Чувствую, – перестарался, придерживаясь назидания:

"Не проявляй услужливости и обуздывай сердечное расположение…

Люди этого не понимают и охотно принимают за угодливость, ибо всегда рады судить по себе…"

Между тем декабрь в разгаре, близится первая экзаменационная сессия, надо принимать решение: переходить – не переходить; груды учебников по геологии и химии, по языку и диалектологии, смешавшись, забили тумбочку, валяются под кой кой, а я продолжаю гастролировать: выступаем в каком-то селе под Котовском, нам выставляют на стол – молодое вино, хлеб домашней выпечки, брынзу, яйца, лук, помидоры; вино коварное, а я бравирую, выпивая и подливая милой блондинке с биологического, уже пятикурснице Наташе Королевой, которая то ли мне симпатизирует, то ли пытается вызвать ревность у химика Кима Дюльгера, тоже выпускника, с печальной укоризной глядящего на нас, когда мы, уже в обнимку, трясемся в кузове грузовика, где остальные артисты, в стельку пьяные, орут всю дорогу песни; внезапно грузовик останавливается у обочины шоссе, под которым – еще не полностью убранные виноградники: еле держась на ногах, скатываемся с откоса, ползем между кустов, с трудом обрывая гроздья; я снимаю свою видавшую виды вельветовую куртку, связываю воротник и рукава, как мешок, набиваю ее виноградом; никак, хоть убей, не могу забраться в кузов.

Поздно ночью ворвавшись в комнату, включая свет под неодобрительный рев спящих, швыряю куртку с виноградом на стол, бегу в умывальник.

Когда я вернулся, даже косточки от винограда не осталось, бегают по комнате, пытаясь вырвать друг у друга последние ягоды.

Приближался Новый год, мягко и бесшумно шел снег новогодняя пирушка была многолюдной и бестолковой, все старшекурсники перепились, мы же, несколько парней, достаточно трезвых, вместе с девочками со второго нашего курса гурьбой вывалились наружу, катились по снегу в морозной свежести приближающегося рассвета, когда город странно наполнен уймой людей, возвращающихся с гулянок, обнимались, падали со смехом в снег, целовались под каждым фонарем на виду у прохожих, полные задыхающейся радости жизни, и так, с места в карьер, в полдень четвертого января повезли нас выступать в село Яловены, славящееся своим вином, я еще прихватил белье маме в стирку, собираясь сразу же после выступления ехать домой, в Бендеры; в каком-то беспрерывном возбуждении мы орали, играли, пели всю дорогу в автобусе, продолжая это на сцене, и затем, за обильным возлиянием и угощением, но я старался почти не пить, ибо собирался к маме; где-то в часу девятом около вокзала меня вышвырнули, и автобус, трясясь от песен, более похожих на рев, пронесся мимо в снежную ночь.

Я забрался в ренийский поезд.
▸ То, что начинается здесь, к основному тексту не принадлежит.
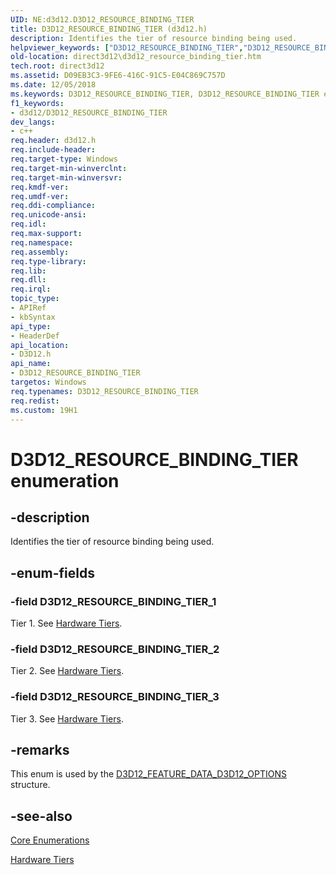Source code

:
 ```yaml
---
UID: NE:d3d12.D3D12_RESOURCE_BINDING_TIER
title: D3D12_RESOURCE_BINDING_TIER (d3d12.h)
description: Identifies the tier of resource binding being used.
helpviewer_keywords: ["D3D12_RESOURCE_BINDING_TIER","D3D12_RESOURCE_BINDING_TIER enumeration","D3D12_RESOURCE_BINDING_TIER_1","D3D12_RESOURCE_BINDING_TIER_2","D3D12_RESOURCE_BINDING_TIER_3","d3d12/D3D12_RESOURCE_BINDING_TIER","d3d12/D3D12_RESOURCE_BINDING_TIER_1","d3d12/D3D12_RESOURCE_BINDING_TIER_2","d3d12/D3D12_RESOURCE_BINDING_TIER_3","direct3d12.d3d12_resource_binding_tier"]
old-location: direct3d12\d3d12_resource_binding_tier.htm
tech.root: direct3d12
ms.assetid: D09EB3C3-9FE6-416C-91C5-E04C869C757D
ms.date: 12/05/2018
ms.keywords: D3D12_RESOURCE_BINDING_TIER, D3D12_RESOURCE_BINDING_TIER enumeration, D3D12_RESOURCE_BINDING_TIER_1, D3D12_RESOURCE_BINDING_TIER_2, D3D12_RESOURCE_BINDING_TIER_3, d3d12/D3D12_RESOURCE_BINDING_TIER, d3d12/D3D12_RESOURCE_BINDING_TIER_1, d3d12/D3D12_RESOURCE_BINDING_TIER_2, d3d12/D3D12_RESOURCE_BINDING_TIER_3, direct3d12.d3d12_resource_binding_tier
f1_keywords:
- d3d12/D3D12_RESOURCE_BINDING_TIER
dev_langs:
- c++
req.header: d3d12.h
req.include-header: 
req.target-type: Windows
req.target-min-winverclnt: 
req.target-min-winversvr: 
req.kmdf-ver: 
req.umdf-ver: 
req.ddi-compliance: 
req.unicode-ansi: 
req.idl: 
req.max-support: 
req.namespace: 
req.assembly: 
req.type-library: 
req.lib: 
req.dll: 
req.irql: 
topic_type:
- APIRef
- kbSyntax
api_type:
- HeaderDef
api_location:
- D3D12.h
api_name:
- D3D12_RESOURCE_BINDING_TIER
targetos: Windows
req.typenames: D3D12_RESOURCE_BINDING_TIER
req.redist: 
ms.custom: 19H1
---
```


# D3D12_RESOURCE_BINDING_TIER enumeration


## -description


Identifies the tier of resource binding being used.
        


## -enum-fields




### -field D3D12_RESOURCE_BINDING_TIER_1

Tier 1.
            See <a href="https://docs.microsoft.com/windows/desktop/direct3d12/hardware-support">Hardware Tiers</a>.
          


### -field D3D12_RESOURCE_BINDING_TIER_2

Tier 2.
            See <a href="https://docs.microsoft.com/windows/desktop/direct3d12/hardware-support">Hardware Tiers</a>.
          


### -field D3D12_RESOURCE_BINDING_TIER_3

Tier 3.
            See <a href="https://docs.microsoft.com/windows/desktop/direct3d12/hardware-support">Hardware Tiers</a>.
          


## -remarks



This enum is used by the <a href="https://docs.microsoft.com/windows/desktop/api/d3d12/ns-d3d12-d3d12_feature_data_d3d12_options">D3D12_FEATURE_DATA_D3D12_OPTIONS</a> structure.
      




## -see-also




<a href="https://docs.microsoft.com/windows/desktop/direct3d12/direct3d-12-enumerations">Core Enumerations</a>



<a href="https://docs.microsoft.com/windows/desktop/direct3d12/hardware-support">Hardware Tiers</a>
 

 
Тусклое освещение, теплынь и бубнящие голоса пассажиров вгоняли в дремоту; вагон был забит битком, неохота было стоять в очередь на выход и, увидев в окно приближающийся бендерский вокзал, я решил выйти через тамбур, между вагонами, как раньше делал неоднократно, забыв, что тормоза на зиму прикрываются металлическими коробами, прикрепленными к стенкам вагонов.

В одиннадцатом часу, четвертого января пятьдесят четвертого года, я поставил ногу на сцепления в миг, когда поезд начал тормозить.

Внезапно сжало грудь.

Последнее, что мелькнуло в сознании, – медленно, тягуче передвигавшиеся фигурки по перрону и странная мысль, что ровно девять лет назад, четвертого января сорок пятого, мы также в ночь приехали из эвакуации на этот вокзал; цифра 45, обернулась в 54, вспыхнула в мозгу и погасла…

Очнулся я в больнице. Тут же хотел встать, идти домой.

"Шок", – сказал врач. Слепящий больничный свет и внезапно наплывшие в слух бубнящие голоса пассажиров вызвали головокружение и тошноту.